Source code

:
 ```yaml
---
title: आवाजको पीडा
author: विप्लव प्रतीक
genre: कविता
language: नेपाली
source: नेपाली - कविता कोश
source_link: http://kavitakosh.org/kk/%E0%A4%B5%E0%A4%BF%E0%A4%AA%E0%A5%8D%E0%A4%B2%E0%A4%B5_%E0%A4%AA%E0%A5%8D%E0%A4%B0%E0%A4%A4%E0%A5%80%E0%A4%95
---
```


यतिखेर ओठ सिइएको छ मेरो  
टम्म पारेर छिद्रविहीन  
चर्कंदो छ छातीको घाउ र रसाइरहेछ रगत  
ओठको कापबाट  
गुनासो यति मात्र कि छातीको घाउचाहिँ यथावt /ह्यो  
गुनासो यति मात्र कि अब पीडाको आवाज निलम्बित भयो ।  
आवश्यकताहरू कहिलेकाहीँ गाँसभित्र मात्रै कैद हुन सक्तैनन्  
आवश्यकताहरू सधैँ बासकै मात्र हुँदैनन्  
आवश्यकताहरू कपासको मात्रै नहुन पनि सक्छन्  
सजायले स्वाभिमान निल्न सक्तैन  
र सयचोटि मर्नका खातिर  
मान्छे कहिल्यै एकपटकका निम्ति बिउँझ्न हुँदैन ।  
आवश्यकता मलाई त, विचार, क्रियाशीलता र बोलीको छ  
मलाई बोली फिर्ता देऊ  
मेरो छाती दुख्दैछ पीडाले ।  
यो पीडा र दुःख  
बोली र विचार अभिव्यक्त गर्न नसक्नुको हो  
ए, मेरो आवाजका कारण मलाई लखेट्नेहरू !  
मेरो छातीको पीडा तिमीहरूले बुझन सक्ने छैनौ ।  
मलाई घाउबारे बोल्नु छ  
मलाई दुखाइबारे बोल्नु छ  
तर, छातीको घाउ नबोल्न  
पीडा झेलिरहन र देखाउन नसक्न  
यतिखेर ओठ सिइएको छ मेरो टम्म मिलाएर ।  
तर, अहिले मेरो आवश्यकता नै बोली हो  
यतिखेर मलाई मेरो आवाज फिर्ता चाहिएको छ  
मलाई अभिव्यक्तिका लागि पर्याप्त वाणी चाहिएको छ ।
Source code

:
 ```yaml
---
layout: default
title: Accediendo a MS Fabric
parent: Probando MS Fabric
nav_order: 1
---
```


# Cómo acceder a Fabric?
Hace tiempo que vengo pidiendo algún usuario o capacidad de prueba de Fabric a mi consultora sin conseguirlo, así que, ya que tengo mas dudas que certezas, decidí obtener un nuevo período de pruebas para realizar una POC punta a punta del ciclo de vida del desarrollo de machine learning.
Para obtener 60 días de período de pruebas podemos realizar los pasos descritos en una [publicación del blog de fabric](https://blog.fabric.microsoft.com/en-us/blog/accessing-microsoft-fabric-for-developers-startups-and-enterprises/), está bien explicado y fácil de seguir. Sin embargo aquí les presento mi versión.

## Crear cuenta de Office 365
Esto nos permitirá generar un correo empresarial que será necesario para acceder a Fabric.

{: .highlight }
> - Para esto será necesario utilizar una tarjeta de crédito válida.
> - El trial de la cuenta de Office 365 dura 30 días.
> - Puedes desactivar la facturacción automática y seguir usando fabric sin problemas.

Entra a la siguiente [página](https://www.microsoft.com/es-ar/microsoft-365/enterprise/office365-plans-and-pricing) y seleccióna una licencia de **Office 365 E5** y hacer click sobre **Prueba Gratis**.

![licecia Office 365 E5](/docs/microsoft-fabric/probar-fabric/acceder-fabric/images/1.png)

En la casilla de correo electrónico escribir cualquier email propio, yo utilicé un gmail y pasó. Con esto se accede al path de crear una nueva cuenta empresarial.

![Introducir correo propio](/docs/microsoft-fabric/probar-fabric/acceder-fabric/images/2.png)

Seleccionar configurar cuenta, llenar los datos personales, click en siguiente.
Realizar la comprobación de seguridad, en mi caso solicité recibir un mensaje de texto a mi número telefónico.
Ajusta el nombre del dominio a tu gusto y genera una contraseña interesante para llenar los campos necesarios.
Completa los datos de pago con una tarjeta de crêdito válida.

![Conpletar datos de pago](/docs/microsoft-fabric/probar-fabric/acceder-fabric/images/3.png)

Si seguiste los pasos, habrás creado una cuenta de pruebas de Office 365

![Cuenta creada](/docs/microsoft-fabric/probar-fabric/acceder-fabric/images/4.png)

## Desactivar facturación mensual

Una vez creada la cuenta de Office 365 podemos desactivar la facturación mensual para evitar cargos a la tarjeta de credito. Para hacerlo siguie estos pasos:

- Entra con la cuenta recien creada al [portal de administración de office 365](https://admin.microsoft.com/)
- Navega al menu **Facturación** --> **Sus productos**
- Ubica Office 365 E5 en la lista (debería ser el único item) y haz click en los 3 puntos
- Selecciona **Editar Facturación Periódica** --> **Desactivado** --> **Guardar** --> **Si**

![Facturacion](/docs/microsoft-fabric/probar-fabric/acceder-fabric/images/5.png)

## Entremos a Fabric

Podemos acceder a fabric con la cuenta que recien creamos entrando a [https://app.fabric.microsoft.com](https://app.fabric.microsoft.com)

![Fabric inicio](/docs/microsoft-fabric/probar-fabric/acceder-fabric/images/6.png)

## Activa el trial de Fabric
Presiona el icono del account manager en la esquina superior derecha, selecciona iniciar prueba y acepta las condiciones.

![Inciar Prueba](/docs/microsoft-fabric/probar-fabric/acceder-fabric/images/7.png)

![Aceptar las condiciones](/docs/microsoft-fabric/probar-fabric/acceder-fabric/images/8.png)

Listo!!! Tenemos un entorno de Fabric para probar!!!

---*---

Aim of the exercise ▸
Copy out precisely the lines from the line with "- Ubica Office" to the line with "Podemos acceder a" in the material above, including those two lines and omitting all the rest.

Result of this task ▸
- Ubica Office 365 E5 en la lista (debería ser el único item) y haz click en los 3 puntos
- Selecciona **Editar Facturación Periódica** --> **Desactivado** --> **Guardar** --> **Si**

![Facturacion](/docs/microsoft-fabric/probar-fabric/acceder-fabric/images/5.png)

## Entremos a Fabric

Podemos acceder a fabric con la cuenta que recien creamos entrando a [https://app.fabric.microsoft.com](https://app.fabric.microsoft.com)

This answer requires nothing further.